By April 30, 2018, drivers on the streets of Chicago had already struck and killed 18 pedestrians, according to statistics brought forward by Chicago Police Department and the Chicago Department of Transportation. These tragic occurrences not only transpire in Chicago, of course, but in practically any city in the world to a varying degree.
While the dangers of distracted drivers has been known for quite a while, now distracted pedestrians pose a very real threat to the safety of everyone on the roads. Distracted pedestrians are those people seen everyday making calls, writing messages, playing games, checking out applications, listening to music, searching the internet, scrolling through email, and more all while crossing the street, walking, or exiting a bus or uber.

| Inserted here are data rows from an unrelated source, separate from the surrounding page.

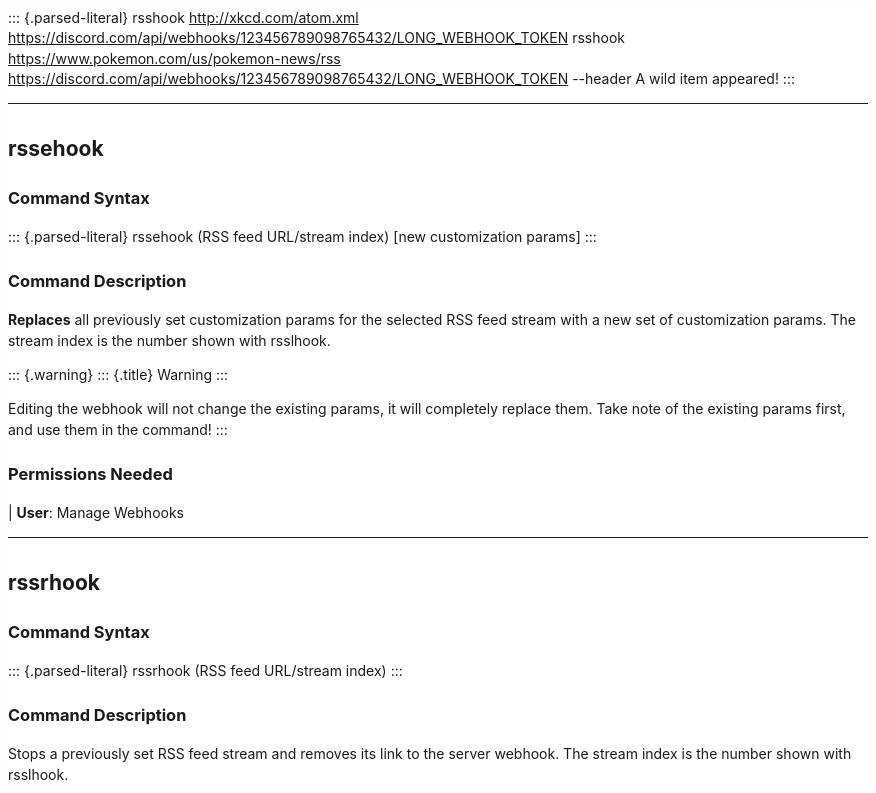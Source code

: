 ::: {.parsed-literal}
rsshook <http://xkcd.com/atom.xml>
<https://discord.com/api/webhooks/123456789098765432/LONG_WEBHOOK_TOKEN>
rsshook <https://www.pokemon.com/us/pokemon-news/rss>
<https://discord.com/api/webhooks/123456789098765432/LONG_WEBHOOK_TOKEN>
\--header A wild item appeared!
:::

------------------------------------------------------------------------

rssehook
--------

### Command Syntax

::: {.parsed-literal}
rssehook (RSS feed URL/stream index) \[new customization params\]
:::

### Command Description

**Replaces** all previously set customization params for the selected
RSS feed stream with a new set of customization params. The stream index
is the number shown with rsslhook.

::: {.warning}
::: {.title}
Warning
:::

Editing the webhook will not change the existing params, it will
completely replace them. Take note of the existing params first, and use
them in the command!
:::

### Permissions Needed

| **User**: Manage Webhooks

------------------------------------------------------------------------

rssrhook
--------

### Command Syntax

::: {.parsed-literal}
rssrhook (RSS feed URL/stream index)
:::

### Command Description

Stops a previously set RSS feed stream and removes its link to the
server webhook. The stream index is the number shown with rsslhook.
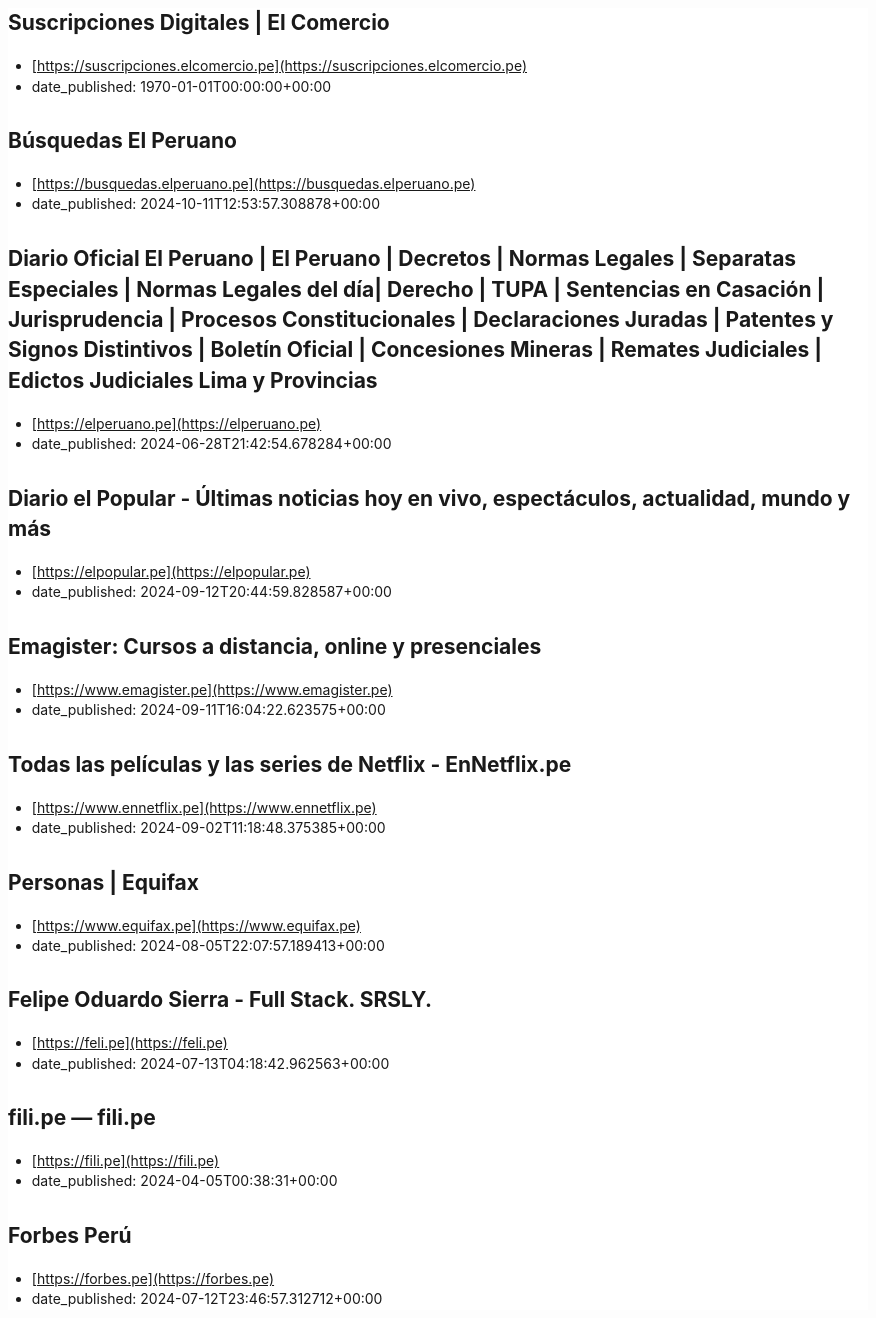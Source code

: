  ## Suscripciones Digitales | El Comercio
 - [https://suscripciones.elcomercio.pe](https://suscripciones.elcomercio.pe)
 - date_published: 1970-01-01T00:00:00+00:00

 ## Búsquedas El Peruano
 - [https://busquedas.elperuano.pe](https://busquedas.elperuano.pe)
 - date_published: 2024-10-11T12:53:57.308878+00:00

 ## Diario Oficial El Peruano | El Peruano | Decretos | Normas Legales | Separatas Especiales | Normas Legales del día| Derecho | TUPA | Sentencias en Casación | Jurisprudencia | Procesos Constitucionales | Declaraciones Juradas | Patentes y Signos Distintivos | Boletín Oficial | Concesiones Mineras | Remates Judiciales | Edictos Judiciales Lima y Provincias
 - [https://elperuano.pe](https://elperuano.pe)
 - date_published: 2024-06-28T21:42:54.678284+00:00

 ## Diario el Popular - Últimas noticias hoy en vivo, espectáculos, actualidad, mundo y más
 - [https://elpopular.pe](https://elpopular.pe)
 - date_published: 2024-09-12T20:44:59.828587+00:00

 ## Emagister: Cursos a distancia, online y presenciales
 - [https://www.emagister.pe](https://www.emagister.pe)
 - date_published: 2024-09-11T16:04:22.623575+00:00

 ## Todas las películas y las series de Netflix - EnNetflix.pe
 - [https://www.ennetflix.pe](https://www.ennetflix.pe)
 - date_published: 2024-09-02T11:18:48.375385+00:00

 ## Personas | Equifax
 - [https://www.equifax.pe](https://www.equifax.pe)
 - date_published: 2024-08-05T22:07:57.189413+00:00

 ## Felipe Oduardo Sierra - Full Stack. SRSLY.
 - [https://feli.pe](https://feli.pe)
 - date_published: 2024-07-13T04:18:42.962563+00:00

 ## fili.pe — fili.pe
 - [https://fili.pe](https://fili.pe)
 - date_published: 2024-04-05T00:38:31+00:00

 ## Forbes Perú
 - [https://forbes.pe](https://forbes.pe)
 - date_published: 2024-07-12T23:46:57.312712+00:00
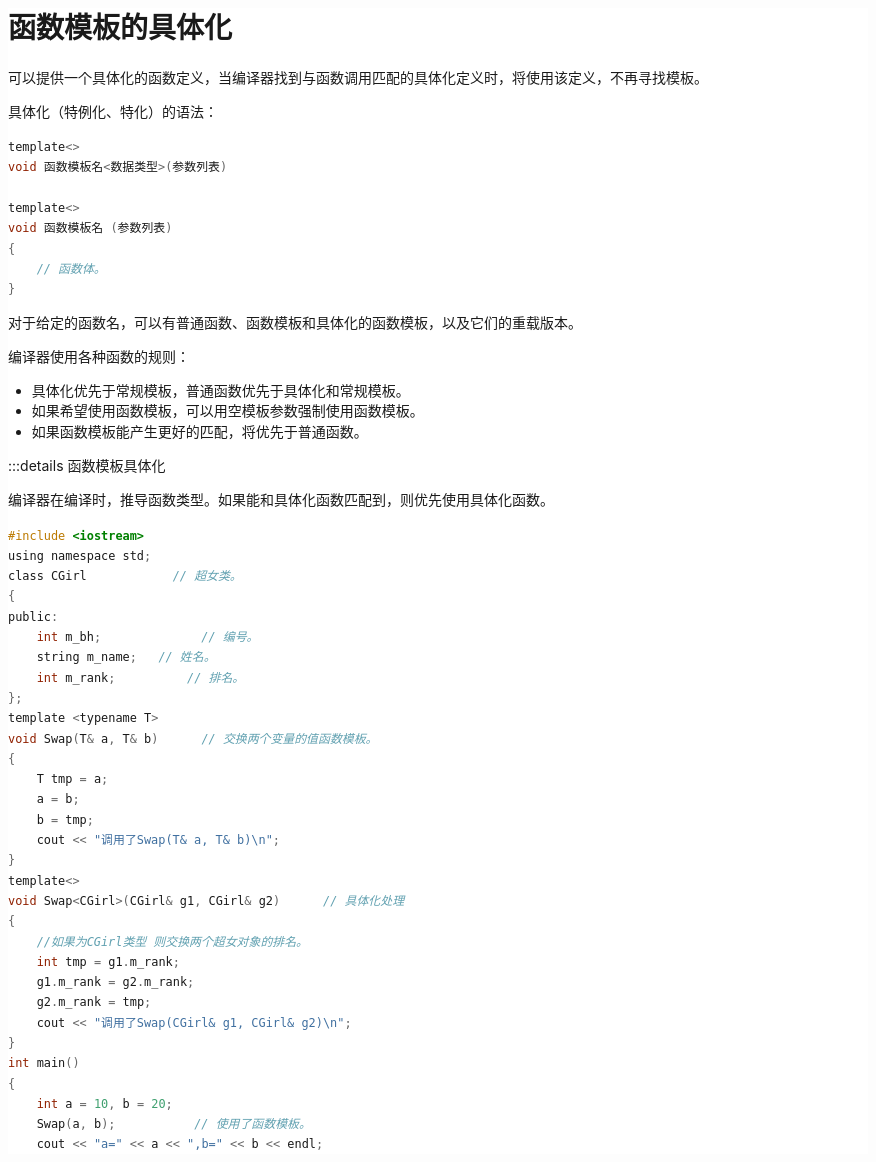 # 函数模板的具体化

可以提供一个具体化的函数定义，当编译器找到与函数调用匹配的具体化定义时，将使用该定义，不再寻找模板。



具体化（特例化、特化）的语法：

```c
template<> 
void 函数模板名<数据类型>(参数列表)
    
template<> 
void 函数模板名 (参数列表)
{
	// 函数体。
}
```

对于给定的函数名，可以有普通函数、函数模板和具体化的函数模板，以及它们的重载版本。



编译器使用各种函数的规则：

- 具体化优先于常规模板，普通函数优先于具体化和常规模板。
- 如果希望使用函数模板，可以用空模板参数强制使用函数模板。
- 如果函数模板能产生更好的匹配，将优先于普通函数。





:::details 函数模板具体化

编译器在编译时，推导函数类型。如果能和具体化函数匹配到，则优先使用具体化函数。

```c
#include <iostream>       
using namespace std;       
class CGirl            // 超女类。
{
public:
	int m_bh;              // 编号。
	string m_name;   // 姓名。
	int m_rank;          // 排名。
};
template <typename T>
void Swap(T& a, T& b)      // 交换两个变量的值函数模板。
{
	T tmp = a;
	a = b;
	b = tmp;
	cout << "调用了Swap(T& a, T& b)\n";
}
template<>
void Swap<CGirl>(CGirl& g1, CGirl& g2)      // 具体化处理
{
	//如果为CGirl类型 则交换两个超女对象的排名。
	int tmp = g1.m_rank;
	g1.m_rank = g2.m_rank;
	g2.m_rank = tmp;
	cout << "调用了Swap(CGirl& g1, CGirl& g2)\n";
}
int main()
{
	int a = 10, b = 20;
	Swap(a, b);           // 使用了函数模板。
	cout << "a=" << a << ",b=" << b << endl;

```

The percentage of distracted pedestrians is already staggering and is increasing every day along with the use of mobile devices. These pedestrians who are busy on their phone are not paying attention to their surroundings. Navigating traffic, crossing busy intersections or exiting a vehicle are all risky, and all the more so when the person is not fully focused. As such, these distracted pedestrians pose a serious safety risk to themselves, other pedestrians and the drivers.
“Nearly 30 percent of pedestrians observed in a recent study performed distracting activities on their phones or other electronic devices while crossing high-risk intersections,” according to a blog post from Bradshaw Law LLC which specializes in traffic accidents. Not surprisingly, pedestrian traffic fatalities in the United States rose 11 percent in one year, reaching 5,376 in 2015. Additionally, about 1,500 pedestrians are seen in emergency rooms yearly for injuries resulting from distracted walking.
Some cities like the Southern California City of Montclair have banned “dangerous behavior” including texting while walking, looking down at their phones while crossing a street, talking on the phone or having headphones in both ears. The ban, posted on the city’s website, took effect in January 2018.
“Like drivers, pedestrians have always been engaged in multi-tasking behavior such as the use of handheld phones, music listening devices, and other electronic devices,” the notice states. “The effects of such behavior can relate to that of a distracted driver. Distracted drivers differ from distracted pedestrians in the fact that distracted driving has policies and interventions in place to improve safety, where such safety measures are not in effect for pedestrians.”
While currently the penalty is fines if the tragic trend continues more severe consequences may likely go into effect.